Having effectively shut the door on conversational bonhomie, I straightened my cutlery. The hall filled with the rumble of conversation and I cursed Sharon for having convinced me to attend.
The lithe form of a woman eased into an empty seat opposite me. She was little taller than five feet, wore a form-fitting, strapless black dress that revealed a trim figure to great advantage. Dark hair cascaded around her shoulders, framing an exotic face that spoke of a more equatorial heritage that my own pasty-white northern hue. Her dark, almond-shaped eyes held mine for what I thought to be a moment too long. Full red lips parted slightly in a smile. I'd never seen her before.
I sighed to myself in the same way I do when I see expensive European sports cars and boats and big houses and all the other things I covet but would never have.
I caught her eye again and nodded at her in the way of men struck mute by unattainable beauty. My brain scrambled for something disarmingly endearing to say, a clever turn of phrase that would set me above other potential suitors. Nothing came to me. I didn't doubt that I would wake up in the middle of the night with a killer line on my tongue.
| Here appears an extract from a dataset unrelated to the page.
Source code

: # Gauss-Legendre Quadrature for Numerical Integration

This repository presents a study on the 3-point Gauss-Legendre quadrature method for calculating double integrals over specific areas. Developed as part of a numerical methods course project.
She nodded back. Her smile widened.
I felt like a giddy adolescent. A smile for me! From a beautiful woman no less!
Perhaps it wasn't genuine, I thought to myself. Perhaps it was an aloof smile that I hadn't correctly interpreted -- a smile that a benevolent goddess might bestow upon a cowering shepherd.
The woman's neighbor exchanged a few words with her, though I could make out none of it from across the table. An unreasoning pang of jealousy flared in me.
The man nodded and tried to get the attention of the table. "Everyone. I'd like you to meet..."
Just as the introduction was about to be made, the tapping of cutlery against wine glasses at other tables announced the CEO's obligatory address to the assembled troops.
The CEO stood and grinned at the assembled throng, amazed and perhaps a little chagrined at how many people were willing to celebrate winter wonderland. The year went well, he said. The company faced challenges and overcame them. Thank you all for your hard work. But you're not here to listen to me -- ha, ha -- let's eat.
An efficient army of wait staff soon served soup. I used the distraction to sneak a peek at the woman opposite me, and noted with alarm that she was unselfconsciously studying me, but without the pretense of stealth that I'd somehow failed to exercise. She popped a cherry tomato into her mouth and closed her eyes as she chewed. I'd seen a lot of people consume a lot of produce, but never had the sight caused my heart to skip a beat as it did then. I quickly looked away and cursed myself for doing so. Typical of me to abort what might have been a meaningful gaze of the kind shared by actors, usually from across a crowded room, in a Hollywood movie.
When I looked up again, resolving to be bold and signal my interest with an intense and suggestive gaze, she was engaged in conversation with the man who'd failed to introduce her. It was suddenly important for me to know her name. Curse the man for not yelling it over the CEO's inane blather.
The main course arrived. My halal chicken looked like every other chicken I'd eaten. Given that it had squawked into the sunset of its life on the wings of ritual, simply stuffing it into my mouth seemed woefully inadequate. This was, after all, a blessed chicken -- perhaps the first such fowl I'd eaten. "Sorry to eat you, little buddy," I said to it. It was the best I could do.